Exercise materials Start Marker

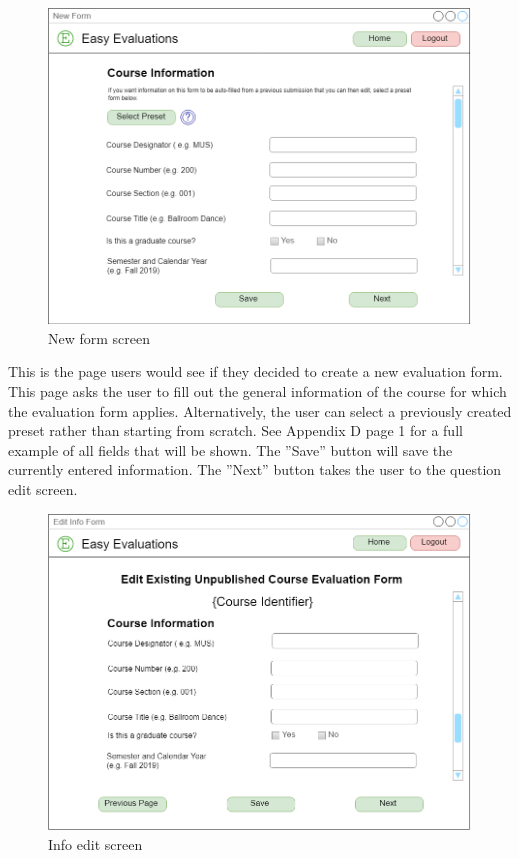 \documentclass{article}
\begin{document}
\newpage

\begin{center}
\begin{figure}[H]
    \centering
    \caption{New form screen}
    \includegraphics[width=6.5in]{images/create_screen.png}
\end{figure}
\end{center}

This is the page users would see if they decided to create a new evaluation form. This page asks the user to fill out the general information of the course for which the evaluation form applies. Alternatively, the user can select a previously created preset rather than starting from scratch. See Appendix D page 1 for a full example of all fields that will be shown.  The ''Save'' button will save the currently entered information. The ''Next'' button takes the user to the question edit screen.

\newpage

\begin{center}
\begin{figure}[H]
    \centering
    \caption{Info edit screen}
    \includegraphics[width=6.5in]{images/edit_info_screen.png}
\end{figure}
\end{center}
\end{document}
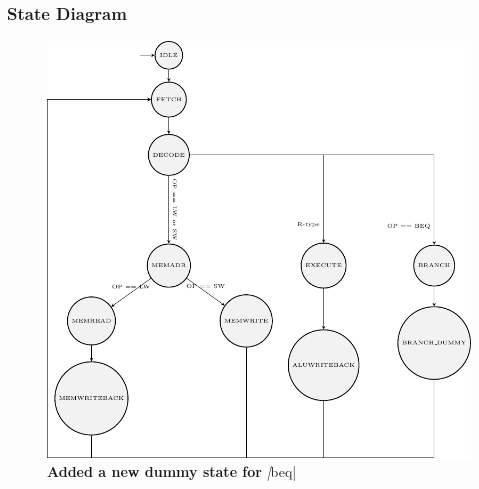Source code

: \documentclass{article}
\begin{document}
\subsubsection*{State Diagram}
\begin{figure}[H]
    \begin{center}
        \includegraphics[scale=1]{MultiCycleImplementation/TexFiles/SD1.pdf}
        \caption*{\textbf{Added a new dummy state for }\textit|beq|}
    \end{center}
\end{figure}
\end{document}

Exercise materials End Marker

**Problem to work on:** A complete answer lists each line of the data that holds the word "images".

**Response area:**
    \includegraphics[width=6.5in]{images/create_screen.png}
    \includegraphics[width=6.5in]{images/edit_info_screen.png}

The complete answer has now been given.